### AVAILABLE DATA

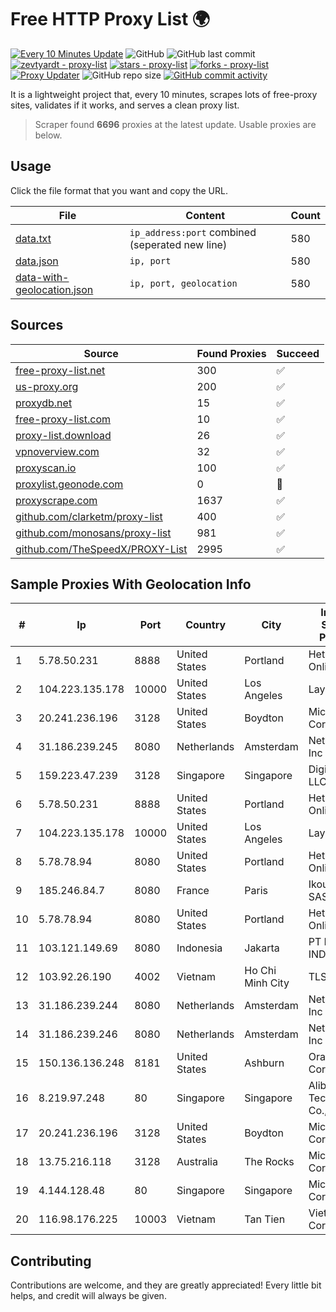 
# Free HTTP Proxy List 🌍

[![Every 10 Minutes Update](https://github.com/mertguvencli/http-proxy-list/actions/workflows/main.yml/badge.svg?branch=main)](https://github.com/mertguvencli/http-proxy-list/actions/workflows/main.yml)
![GitHub](https://img.shields.io/github/license/mertguvencli/http-proxy-list)
![GitHub last commit](https://img.shields.io/github/last-commit/mertguvencli/http-proxy-list)
[![zevtyardt - proxy-list](https://img.shields.io/static/v1?label=zevtyardt&message=proxy-list&color=blue&logo=github)](https://github.com/zevtyardt/proxy-list "Go to GitHub repo")
[![stars - proxy-list](https://img.shields.io/github/stars/zevtyardt/proxy-list?style=social)](https://github.com/zevtyardt/proxy-list)
[![forks - proxy-list](https://img.shields.io/github/forks/zevtyardt/proxy-list?style=social)](https://github.com/zevtyardt/proxy-list)
[![Proxy Updater](https://github.com/zevtyardt/proxy-list/workflows/Proxy%20Updater/badge.svg)](https://github.com/zevtyardt/proxy-list/actions?query=workflow:"Proxy+Updater")
![GitHub repo size](https://img.shields.io/github/repo-size/zevtyardt/proxy-list)
[![GitHub commit activity](https://img.shields.io/github/commit-activity/m/zevtyardt/proxy-list?logo=commits)](https://github.com/zevtyardt/proxy-list/commits/main)

It is a lightweight project that, every 10 minutes, scrapes lots of free-proxy sites, validates if it works, and serves a clean proxy list.

> Scraper found **6696** proxies at the latest update. Usable proxies are below.

## Usage

Click the file format that you want and copy the URL.

|File|Content|Count|
|----|-------|-----|
|[data.txt](https://raw.githubusercontent.com/mertguvencli/http-proxy-list/main/proxy-list/data.txt)|`ip_address:port` combined (seperated new line)|580|
|[data.json](https://raw.githubusercontent.com/mertguvencli/http-proxy-list/main/proxy-list/data.json)|`ip, port`|580|
|[data-with-geolocation.json](https://raw.githubusercontent.com/mertguvencli/http-proxy-list/main/proxy-list/data-with-geolocation.json)|`ip, port, geolocation`|580|

## Sources

|Source|Found Proxies|Succeed|
|------|-------------|-------|
|[free-proxy-list.net](https://free-proxy-list.net)|300|✅|
|[us-proxy.org](https://www.us-proxy.org)|200|✅|
|[proxydb.net](http://proxydb.net)|15|✅|
|[free-proxy-list.com](https://free-proxy-list.com/?page=&port=&type%5B%5D=http&type%5B%5D=https&up_time=0&search=Search)|10|✅|
|[proxy-list.download](https://www.proxy-list.download/HTTP)|26|✅|
|[vpnoverview.com](https://vpnoverview.com/privacy/anonymous-browsing/free-proxy-servers)|32|✅|
|[proxyscan.io](https://www.proxyscan.io)|100|✅|
|[proxylist.geonode.com](https://proxylist.geonode.com/api/proxy-list?limit=300&page=1&sort_by=lastChecked&sort_type=desc&protocols=http,https)|0|🚫|
|[proxyscrape.com](https://api.proxyscrape.com/v2/?request=displayproxies&protocol=http&timeout=10000&country=all&ssl=all&anonymity=all)|1637|✅|
|[github.com/clarketm/proxy-list](https://raw.githubusercontent.com/clarketm/proxy-list/master/proxy-list-raw.txt)|400|✅|
|[github.com/monosans/proxy-list](https://raw.githubusercontent.com/monosans/proxy-list/main/proxies/http.txt)|981|✅|
|[github.com/TheSpeedX/PROXY-List](https://raw.githubusercontent.com/TheSpeedX/PROXY-List/master/http.txt)|2995|✅|


## Sample Proxies With Geolocation Info

|#|Ip|Port|Country|City|Internet Service Provider|
|-|--|----|-------|----|-------------------------|
|1|5.78.50.231|8888|United States|Portland|Hetzner Online GmbH|
|2|104.223.135.178|10000|United States|Los Angeles|LayerHost|
|3|20.241.236.196|3128|United States|Boydton|Microsoft Corporation|
|4|31.186.239.245|8080|Netherlands|Amsterdam|NetSkope Inc|
|5|159.223.47.239|3128|Singapore|Singapore|DigitalOcean, LLC|
|6|5.78.50.231|8888|United States|Portland|Hetzner Online GmbH|
|7|104.223.135.178|10000|United States|Los Angeles|LayerHost|
|8|5.78.78.94|8080|United States|Portland|Hetzner Online GmbH|
|9|185.246.84.7|8080|France|Paris|Ikoula Net SAS|
|10|5.78.78.94|8080|United States|Portland|Hetzner Online GmbH|
|11|103.121.149.69|8080|Indonesia|Jakarta|PT EMERIO INDONESIA|
|12|103.92.26.190|4002|Vietnam|Ho Chi Minh City|TLSOFT|
|13|31.186.239.244|8080|Netherlands|Amsterdam|NetSkope Inc|
|14|31.186.239.246|8080|Netherlands|Amsterdam|NetSkope Inc|
|15|150.136.136.248|8181|United States|Ashburn|Oracle Corporation|
|16|8.219.97.248|80|Singapore|Singapore|Alibaba (US) Technology Co., Ltd.|
|17|20.241.236.196|3128|United States|Boydton|Microsoft Corporation|
|18|13.75.216.118|3128|Australia|The Rocks|Microsoft Corporation|
|19|4.144.128.48|80|Singapore|Singapore|Microsoft Corporation|
|20|116.98.176.225|10003|Vietnam|Tan Tien|Viettel Corporation|



## Contributing

Contributions are welcome, and they are greatly appreciated! Every
little bit helps, and credit will always be given.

### PROBLEM STATEMENT
Give back the records above exactly, with no pictures.

### ANSWER FOR THE TASK
# Free HTTP Proxy List 🌍

[![Every 10 Minutes Update](https://github.com/mertguvencli/http-proxy-list/actions/workflows/main.yml/badge.svg?branch=main)](https://github.com/mertguvencli/http-proxy-list/actions/workflows/main.yml)
![GitHub](https://img.shields.io/github/license/mertguvencli/http-proxy-list)
![GitHub last commit](https://img.shields.io/github/last-commit/mertguvencli/http-proxy-list)
[![zevtyardt - proxy-list](https://img.shields.io/static/v1?label=zevtyardt&message=proxy-list&color=blue&logo=github)](https://github.com/zevtyardt/proxy-list "Go to GitHub repo")
[![stars - proxy-list](https://img.shields.io/github/stars/zevtyardt/proxy-list?style=social)](https://github.com/zevtyardt/proxy-list)
[![forks - proxy-list](https://img.shields.io/github/forks/zevtyardt/proxy-list?style=social)](https://github.com/zevtyardt/proxy-list)
[![Proxy Updater](https://github.com/zevtyardt/proxy-list/workflows/Proxy%20Updater/badge.svg)](https://github.com/zevtyardt/proxy-list/actions?query=workflow:"Proxy+Updater")
![GitHub repo size](https://img.shields.io/github/repo-size/zevtyardt/proxy-list)
[![GitHub commit activity](https://img.shields.io/github/commit-activity/m/zevtyardt/proxy-list?logo=commits)](https://github.com/zevtyardt/proxy-list/commits/main)

It is a lightweight project that, every 10 minutes, scrapes lots of free-proxy sites, validates if it works, and serves a clean proxy list.

> Scraper found **6696** proxies at the latest update. Usable proxies are below.

## Usage

Click the file format that you want and copy the URL.

|File|Content|Count|
|----|-------|-----|
|[data.txt](https://raw.githubusercontent.com/mertguvencli/http-proxy-list/main/proxy-list/data.txt)|`ip_address:port` combined (seperated new line)|580|
|[data.json](https://raw.githubusercontent.com/mertguvencli/http-proxy-list/main/proxy-list/data.json)|`ip, port`|580|
|[data-with-geolocation.json](https://raw.githubusercontent.com/mertguvencli/http-proxy-list/main/proxy-list/data-with-geolocation.json)|`ip, port, geolocation`|580|

## Sources

|Source|Found Proxies|Succeed|
|------|-------------|-------|
|[free-proxy-list.net](https://free-proxy-list.net)|300|✅|
|[us-proxy.org](https://www.us-proxy.org)|200|✅|
|[proxydb.net](http://proxydb.net)|15|✅|
|[free-proxy-list.com](https://free-proxy-list.com/?page=&port=&type%5B%5D=http&type%5B%5D=https&up_time=0&search=Search)|10|✅|
|[proxy-list.download](https://www.proxy-list.download/HTTP)|26|✅|
|[vpnoverview.com](https://vpnoverview.com/privacy/anonymous-browsing/free-proxy-servers)|32|✅|
|[proxyscan.io](https://www.proxyscan.io)|100|✅|
|[proxylist.geonode.com](https://proxylist.geonode.com/api/proxy-list?limit=300&page=1&sort_by=lastChecked&sort_type=desc&protocols=http,https)|0|🚫|
|[proxyscrape.com](https://api.proxyscrape.com/v2/?request=displayproxies&protocol=http&timeout=10000&country=all&ssl=all&anonymity=all)|1637|✅|
|[github.com/clarketm/proxy-list](https://raw.githubusercontent.com/clarketm/proxy-list/master/proxy-list-raw.txt)|400|✅|
|[github.com/monosans/proxy-list](https://raw.githubusercontent.com/monosans/proxy-list/main/proxies/http.txt)|981|✅|
|[github.com/TheSpeedX/PROXY-List](https://raw.githubusercontent.com/TheSpeedX/PROXY-List/master/http.txt)|2995|✅|


## Sample Proxies With Geolocation Info

|#|Ip|Port|Country|City|Internet Service Provider|
|-|--|----|-------|----|-------------------------|
|1|5.78.50.231|8888|United States|Portland|Hetzner Online GmbH|
|2|104.223.135.178|10000|United States|Los Angeles|LayerHost|
|3|20.241.236.196|3128|United States|Boydton|Microsoft Corporation|
|4|31.186.239.245|8080|Netherlands|Amsterdam|NetSkope Inc|
|5|159.223.47.239|3128|Singapore|Singapore|DigitalOcean, LLC|
|6|5.78.50.231|8888|United States|Portland|Hetzner Online GmbH|
|7|104.223.135.178|10000|United States|Los Angeles|LayerHost|
|8|5.78.78.94|8080|United States|Portland|Hetzner Online GmbH|
|9|185.246.84.7|8080|France|Paris|Ikoula Net SAS|
|10|5.78.78.94|8080|United States|Portland|Hetzner Online GmbH|
|11|103.121.149.69|8080|Indonesia|Jakarta|PT EMERIO INDONESIA|
|12|103.92.26.190|4002|Vietnam|Ho Chi Minh City|TLSOFT|
|13|31.186.239.244|8080|Netherlands|Amsterdam|NetSkope Inc|
|14|31.186.239.246|8080|Netherlands|Amsterdam|NetSkope Inc|
|15|150.136.136.248|8181|United States|Ashburn|Oracle Corporation|
|16|8.219.97.248|80|Singapore|Singapore|Alibaba (US) Technology Co., Ltd.|
|17|20.241.236.196|3128|United States|Boydton|Microsoft Corporation|
|18|13.75.216.118|3128|Australia|The Rocks|Microsoft Corporation|
|19|4.144.128.48|80|Singapore|Singapore|Microsoft Corporation|
|20|116.98.176.225|10003|Vietnam|Tan Tien|Viettel Corporation|



## Contributing

Contributions are welcome, and they are greatly appreciated! Every
little bit helps, and credit will always be given.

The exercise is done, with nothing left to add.